O bullying escolar caracteriza-se por atitudes repetitivas de violência verbal, física, psicológica ou social, praticadas contra colegas em situação de vulnerabilidade. Suas consequências podem incluir queda no desempenho escolar, ansiedade, depressão, isolamento social, danos à autoestima e à construção da identidade e, em casos extremos, riscos à saúde mental e física do estudante. Essas situações demandam uma intervenção multidisciplinar, na qual a Educação Física possui papel estratégico.
Por estar diretamente relacionada à convivência, ao movimento e ao trabalho coletivo, a Educação Física pode ser um instrumento eficaz na prevenção do bullying. Atividades que estimulam o trabalho em equipe favorecem o desenvolvimento da solidariedade e da inclusão. A valorização da diversidade, por meio de diferentes modalidades esportivas e culturais, ajuda a reconhecer e respeitar as diferenças individuais. A prática esportiva também ensina a lidar com frustrações, derrotas e vitórias de forma saudável, além de permitir a construção da empatia por meio de jogos e dinâmicas que incentivam a troca de papéis, possibilitando que os alunos compreendam melhor as emoções dos colegas.
Entre as estratégias pedagógicas que podem ser utilizadas para combater o bullying, destacam-se os jogos cooperativos, em que todos os participantes precisam colaborar para alcançar os objetivos; as discussões reflexivas, realizadas em rodas de conversa após as aulas, estimulando o diálogo sobre respeito, ética e convivência; a valorização do protagonismo dos alunos, incentivando-os a propor atividades e refletir sobre os sentimentos vivenciados durante os jogos; e a inclusão de todos, com a adaptação de atividades para que estudantes com diferentes habilidades possam participar em igualdade de condições.
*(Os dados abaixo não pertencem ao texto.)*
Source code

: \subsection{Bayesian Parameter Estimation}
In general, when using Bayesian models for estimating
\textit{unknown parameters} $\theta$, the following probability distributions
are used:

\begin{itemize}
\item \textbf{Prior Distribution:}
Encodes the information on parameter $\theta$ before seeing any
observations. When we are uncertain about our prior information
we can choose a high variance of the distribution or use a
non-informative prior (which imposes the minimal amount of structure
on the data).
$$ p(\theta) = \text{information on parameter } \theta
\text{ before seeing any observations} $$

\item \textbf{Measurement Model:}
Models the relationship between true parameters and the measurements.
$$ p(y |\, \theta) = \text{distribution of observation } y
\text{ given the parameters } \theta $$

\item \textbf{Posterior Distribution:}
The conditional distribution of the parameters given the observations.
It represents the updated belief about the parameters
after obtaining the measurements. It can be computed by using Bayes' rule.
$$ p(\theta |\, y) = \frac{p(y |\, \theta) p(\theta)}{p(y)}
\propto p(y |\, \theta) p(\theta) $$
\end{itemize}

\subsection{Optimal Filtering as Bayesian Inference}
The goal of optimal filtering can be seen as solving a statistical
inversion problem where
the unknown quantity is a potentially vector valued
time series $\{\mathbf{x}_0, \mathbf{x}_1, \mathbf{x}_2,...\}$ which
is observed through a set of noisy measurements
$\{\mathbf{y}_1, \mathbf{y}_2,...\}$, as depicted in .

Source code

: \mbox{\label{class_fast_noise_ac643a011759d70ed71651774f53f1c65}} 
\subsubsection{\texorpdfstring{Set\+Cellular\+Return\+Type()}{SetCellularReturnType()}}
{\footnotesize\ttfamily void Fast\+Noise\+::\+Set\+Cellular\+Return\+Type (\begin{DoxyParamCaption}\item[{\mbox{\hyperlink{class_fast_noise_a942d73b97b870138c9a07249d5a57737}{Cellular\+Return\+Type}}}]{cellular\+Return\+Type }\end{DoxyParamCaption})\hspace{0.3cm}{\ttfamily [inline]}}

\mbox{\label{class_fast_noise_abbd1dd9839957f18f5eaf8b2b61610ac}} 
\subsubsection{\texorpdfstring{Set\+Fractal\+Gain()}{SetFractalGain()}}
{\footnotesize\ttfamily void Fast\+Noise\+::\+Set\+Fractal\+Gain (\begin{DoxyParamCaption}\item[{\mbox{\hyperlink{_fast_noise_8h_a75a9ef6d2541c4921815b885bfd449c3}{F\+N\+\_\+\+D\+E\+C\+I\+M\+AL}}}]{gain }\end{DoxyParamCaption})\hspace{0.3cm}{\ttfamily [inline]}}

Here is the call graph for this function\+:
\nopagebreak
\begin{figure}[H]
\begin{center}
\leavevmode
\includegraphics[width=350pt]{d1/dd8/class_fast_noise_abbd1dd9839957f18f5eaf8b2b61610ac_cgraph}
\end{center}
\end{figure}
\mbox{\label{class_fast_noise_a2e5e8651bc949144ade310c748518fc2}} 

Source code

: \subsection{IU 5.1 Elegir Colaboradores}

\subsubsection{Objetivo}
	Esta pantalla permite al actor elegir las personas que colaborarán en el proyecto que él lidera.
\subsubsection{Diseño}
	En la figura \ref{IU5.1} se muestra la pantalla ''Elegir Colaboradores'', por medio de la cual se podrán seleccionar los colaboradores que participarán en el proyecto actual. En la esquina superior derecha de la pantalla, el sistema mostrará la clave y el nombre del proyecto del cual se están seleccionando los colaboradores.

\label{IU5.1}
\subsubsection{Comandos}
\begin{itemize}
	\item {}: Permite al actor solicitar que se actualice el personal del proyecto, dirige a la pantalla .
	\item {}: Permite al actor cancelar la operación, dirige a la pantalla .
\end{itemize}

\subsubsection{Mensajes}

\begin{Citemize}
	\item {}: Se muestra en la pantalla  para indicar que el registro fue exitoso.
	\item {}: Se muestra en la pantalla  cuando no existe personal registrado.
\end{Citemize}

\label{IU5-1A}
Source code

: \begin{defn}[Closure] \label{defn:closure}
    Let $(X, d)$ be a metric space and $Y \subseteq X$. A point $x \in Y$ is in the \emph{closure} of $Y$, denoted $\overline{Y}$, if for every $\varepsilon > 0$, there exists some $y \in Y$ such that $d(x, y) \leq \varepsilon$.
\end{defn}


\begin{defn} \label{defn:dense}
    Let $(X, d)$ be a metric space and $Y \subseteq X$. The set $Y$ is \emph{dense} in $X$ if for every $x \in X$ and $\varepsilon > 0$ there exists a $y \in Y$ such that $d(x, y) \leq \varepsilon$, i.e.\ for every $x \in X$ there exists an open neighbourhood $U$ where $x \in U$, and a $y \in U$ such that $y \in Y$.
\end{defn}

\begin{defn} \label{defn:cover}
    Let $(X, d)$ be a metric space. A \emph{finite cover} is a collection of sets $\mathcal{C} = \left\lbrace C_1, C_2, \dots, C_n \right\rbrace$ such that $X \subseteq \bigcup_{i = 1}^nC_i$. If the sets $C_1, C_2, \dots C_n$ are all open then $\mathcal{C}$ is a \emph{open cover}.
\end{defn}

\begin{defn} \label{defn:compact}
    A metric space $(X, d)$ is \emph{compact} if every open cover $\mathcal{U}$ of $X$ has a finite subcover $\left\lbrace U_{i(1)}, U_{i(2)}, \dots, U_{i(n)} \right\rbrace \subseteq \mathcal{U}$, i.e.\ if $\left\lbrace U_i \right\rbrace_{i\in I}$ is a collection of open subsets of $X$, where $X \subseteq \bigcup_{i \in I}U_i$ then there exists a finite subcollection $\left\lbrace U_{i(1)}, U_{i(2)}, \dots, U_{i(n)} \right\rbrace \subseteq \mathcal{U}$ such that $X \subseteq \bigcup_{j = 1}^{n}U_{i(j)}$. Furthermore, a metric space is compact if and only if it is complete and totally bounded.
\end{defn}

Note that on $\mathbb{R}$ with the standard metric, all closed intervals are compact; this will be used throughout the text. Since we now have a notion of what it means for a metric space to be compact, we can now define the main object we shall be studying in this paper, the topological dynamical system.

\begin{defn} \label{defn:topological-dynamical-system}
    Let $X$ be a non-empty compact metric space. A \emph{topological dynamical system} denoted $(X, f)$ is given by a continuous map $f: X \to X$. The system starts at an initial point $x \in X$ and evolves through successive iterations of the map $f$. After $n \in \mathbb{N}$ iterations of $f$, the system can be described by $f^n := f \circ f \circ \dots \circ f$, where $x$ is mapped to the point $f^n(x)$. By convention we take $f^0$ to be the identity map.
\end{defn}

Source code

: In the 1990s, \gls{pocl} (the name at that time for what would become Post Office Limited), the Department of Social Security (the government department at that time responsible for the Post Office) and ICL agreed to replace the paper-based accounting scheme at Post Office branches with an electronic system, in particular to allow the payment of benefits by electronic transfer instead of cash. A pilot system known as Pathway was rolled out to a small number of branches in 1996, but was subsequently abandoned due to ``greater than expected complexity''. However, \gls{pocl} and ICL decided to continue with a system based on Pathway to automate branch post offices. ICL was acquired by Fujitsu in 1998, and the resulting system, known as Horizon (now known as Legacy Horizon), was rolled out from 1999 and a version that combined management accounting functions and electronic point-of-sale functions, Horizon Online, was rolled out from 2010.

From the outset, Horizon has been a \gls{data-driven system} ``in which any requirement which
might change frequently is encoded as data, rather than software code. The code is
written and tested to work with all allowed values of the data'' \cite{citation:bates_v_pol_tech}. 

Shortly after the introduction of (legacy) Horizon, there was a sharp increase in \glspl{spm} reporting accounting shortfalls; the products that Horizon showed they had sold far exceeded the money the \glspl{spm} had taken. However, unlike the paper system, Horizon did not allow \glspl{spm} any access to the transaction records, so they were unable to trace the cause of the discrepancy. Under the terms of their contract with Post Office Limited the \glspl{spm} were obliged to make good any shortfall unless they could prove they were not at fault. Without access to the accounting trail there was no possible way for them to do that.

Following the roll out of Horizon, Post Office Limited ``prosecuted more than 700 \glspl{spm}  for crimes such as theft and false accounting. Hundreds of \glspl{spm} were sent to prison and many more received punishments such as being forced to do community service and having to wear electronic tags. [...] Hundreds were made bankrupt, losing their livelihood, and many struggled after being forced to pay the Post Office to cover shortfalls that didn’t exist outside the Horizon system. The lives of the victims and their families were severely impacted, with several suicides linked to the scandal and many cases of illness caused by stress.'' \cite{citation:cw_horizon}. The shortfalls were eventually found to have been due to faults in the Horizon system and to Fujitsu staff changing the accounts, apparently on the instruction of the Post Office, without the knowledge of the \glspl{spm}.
A empatia, entendida como a capacidade de colocar-se no lugar do outro e compreender suas emoções e perspectivas, é fortemente favorecida pela Educação Física. Essa disciplina proporciona situações de cooperação, troca e convivência intensa, nas quais os alunos aprendem a respeitar regras, limites e o espaço do próximo, desenvolvendo assim competências socioemocionais fundamentais para a vida em sociedade.
O combate ao bullying escolar exige políticas educacionais, envolvimento da comunidade e práticas pedagógicas transformadoras. Nesse contexto, a Educação Física se destaca como ferramenta essencial não apenas para o desenvolvimento físico, mas também para a formação ética, cidadã e empática dos estudantes. Ao promover respeito, inclusão e empatia por meio do movimento, o professor de Educação Física assume papel fundamental na construção de um ambiente escolar mais saudável e humano.